● Problem details
Find how many lines in the data below mention "includegraphics". Give the number only.

● Material supplied
== Segment start ==

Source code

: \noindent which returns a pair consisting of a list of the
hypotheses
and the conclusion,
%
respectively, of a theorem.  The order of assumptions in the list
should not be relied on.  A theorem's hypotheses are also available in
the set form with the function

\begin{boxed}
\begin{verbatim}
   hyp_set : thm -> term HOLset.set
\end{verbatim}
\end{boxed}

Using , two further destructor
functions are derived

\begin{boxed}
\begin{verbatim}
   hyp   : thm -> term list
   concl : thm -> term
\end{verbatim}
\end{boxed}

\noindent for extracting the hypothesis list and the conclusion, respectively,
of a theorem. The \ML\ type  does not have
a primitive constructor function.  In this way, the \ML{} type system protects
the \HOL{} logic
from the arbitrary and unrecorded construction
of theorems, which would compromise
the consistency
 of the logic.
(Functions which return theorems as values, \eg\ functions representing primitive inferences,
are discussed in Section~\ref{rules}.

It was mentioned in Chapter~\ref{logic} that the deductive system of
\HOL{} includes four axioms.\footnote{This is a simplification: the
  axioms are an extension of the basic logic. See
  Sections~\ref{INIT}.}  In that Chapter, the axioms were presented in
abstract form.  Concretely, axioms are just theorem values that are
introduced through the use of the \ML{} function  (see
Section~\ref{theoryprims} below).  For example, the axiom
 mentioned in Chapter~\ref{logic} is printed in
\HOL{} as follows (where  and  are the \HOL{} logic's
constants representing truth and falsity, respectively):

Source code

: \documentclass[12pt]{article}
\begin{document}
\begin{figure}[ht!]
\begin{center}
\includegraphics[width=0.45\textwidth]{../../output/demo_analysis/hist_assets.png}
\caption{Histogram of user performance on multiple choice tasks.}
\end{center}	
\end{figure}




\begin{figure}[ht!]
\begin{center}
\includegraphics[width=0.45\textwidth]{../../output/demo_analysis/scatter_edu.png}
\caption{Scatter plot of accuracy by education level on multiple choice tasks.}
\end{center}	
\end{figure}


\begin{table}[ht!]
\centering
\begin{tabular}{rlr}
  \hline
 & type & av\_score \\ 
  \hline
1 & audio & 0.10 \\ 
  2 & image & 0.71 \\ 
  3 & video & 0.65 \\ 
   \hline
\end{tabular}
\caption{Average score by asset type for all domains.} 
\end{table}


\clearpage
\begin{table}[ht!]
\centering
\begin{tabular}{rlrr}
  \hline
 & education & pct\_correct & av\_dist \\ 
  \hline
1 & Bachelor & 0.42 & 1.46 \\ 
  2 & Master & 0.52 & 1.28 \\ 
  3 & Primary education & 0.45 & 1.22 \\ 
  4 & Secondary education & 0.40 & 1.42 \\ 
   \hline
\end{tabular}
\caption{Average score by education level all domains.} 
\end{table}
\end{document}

== Segment end ==

● Written solution
2